BM25Index (Direct Use)
The BM25 engine is also exported for standalone use:
import { BM25Index } from '@skill-tools/router';
const index = new BM25Index();
index.add('doc-1', 'AI-powered browser automation via BAP');
index.add('doc-2', 'Run unit tests with Vitest');
const results = index.search('browser', { topK: 5 });
// [{ id: 'doc-1', score: 1.0 }] Test Coverage
64 tests across 6 suites. Run with npx vitest run from the package directory.
router.test.ts (18 tests)
- Initializes with zero count, indexes skills, handles empty lists
- Selects relevant skills for a query
- Respects topK and threshold options
- Applies boost and exclude filters (including wildcard patterns)
- Returns metadata in selection results
- Saves, loads, and restores from snapshots (load + fromSnapshot)

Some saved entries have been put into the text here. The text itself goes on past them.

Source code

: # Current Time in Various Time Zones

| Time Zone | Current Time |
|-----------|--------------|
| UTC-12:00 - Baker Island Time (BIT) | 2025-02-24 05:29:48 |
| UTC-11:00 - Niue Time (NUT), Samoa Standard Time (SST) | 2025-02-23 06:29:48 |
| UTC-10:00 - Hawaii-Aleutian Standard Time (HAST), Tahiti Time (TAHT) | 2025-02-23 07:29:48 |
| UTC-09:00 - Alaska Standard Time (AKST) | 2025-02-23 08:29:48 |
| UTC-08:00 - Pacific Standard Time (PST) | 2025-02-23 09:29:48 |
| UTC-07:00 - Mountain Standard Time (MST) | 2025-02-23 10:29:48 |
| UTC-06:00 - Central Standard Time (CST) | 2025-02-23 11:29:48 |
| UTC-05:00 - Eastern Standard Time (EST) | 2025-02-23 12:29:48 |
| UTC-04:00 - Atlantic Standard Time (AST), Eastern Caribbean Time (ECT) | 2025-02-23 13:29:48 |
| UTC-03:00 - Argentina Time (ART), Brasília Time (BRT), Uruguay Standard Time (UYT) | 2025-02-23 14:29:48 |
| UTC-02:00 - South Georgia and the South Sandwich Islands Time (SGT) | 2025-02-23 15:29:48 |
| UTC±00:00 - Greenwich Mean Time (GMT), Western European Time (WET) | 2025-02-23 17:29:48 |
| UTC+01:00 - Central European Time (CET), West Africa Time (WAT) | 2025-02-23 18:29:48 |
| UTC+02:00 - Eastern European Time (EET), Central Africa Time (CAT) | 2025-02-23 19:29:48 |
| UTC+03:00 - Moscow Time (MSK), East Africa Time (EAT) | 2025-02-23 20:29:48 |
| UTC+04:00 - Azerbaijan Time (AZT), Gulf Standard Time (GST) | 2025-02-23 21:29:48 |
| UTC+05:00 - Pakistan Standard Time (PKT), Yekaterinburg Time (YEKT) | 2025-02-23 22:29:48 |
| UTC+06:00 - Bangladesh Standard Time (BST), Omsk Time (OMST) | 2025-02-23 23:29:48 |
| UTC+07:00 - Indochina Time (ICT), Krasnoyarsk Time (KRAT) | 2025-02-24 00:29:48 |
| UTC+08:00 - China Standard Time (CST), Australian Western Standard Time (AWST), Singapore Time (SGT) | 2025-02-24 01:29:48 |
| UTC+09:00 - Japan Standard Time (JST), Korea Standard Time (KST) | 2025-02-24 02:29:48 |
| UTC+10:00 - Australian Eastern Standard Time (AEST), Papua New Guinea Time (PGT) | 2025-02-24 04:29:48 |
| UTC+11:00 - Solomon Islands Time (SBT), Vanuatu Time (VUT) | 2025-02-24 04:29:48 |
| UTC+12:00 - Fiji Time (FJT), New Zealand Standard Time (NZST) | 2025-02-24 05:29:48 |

- Detects conflicting skills
- Uses custom embedding providers, throws for unsupported ones
- Result scores are between 0 and 1, correct shape
bm25.test.ts (17 tests)
- Starts empty, adds documents, reports correct size
- Ranks deploy, test, and database queries correctly
- Normalizes scores to [0, 1] range
- Respects topK limit and threshold filter
- Removes documents by ID
- Serializes and deserializes round-trip
- Returns empty for empty query and no-match queries
- Accepts custom k1 and b parameters
- Preserves document metadata, handles single-document and incremental adds
context-extractor.test.ts (11 tests)
- Returns empty string for skills with no body or sections
- Extracts inline code references, section headings, key terms from content
- Splits skill name on hyphens and underscores
- Deduplicates against description terms and within extracted terms
- Handles empty body and sections gracefully
- Truncates to max ~80 tokens
- Strips leading dashes from code refs, filters single-character name parts
contextual-routing.test.ts (10 tests)
- Body terms improve ranking for specific queries
- AWS-specific, jest-specific, and biome-specific terms route correctly
- context: false disables enrichment
- Skills without body/sections behave identically to v0.1
- Original metadata.description preserved in results
- Correct count after indexing, save/load round-trip
- Mixed skills (some with body, some without)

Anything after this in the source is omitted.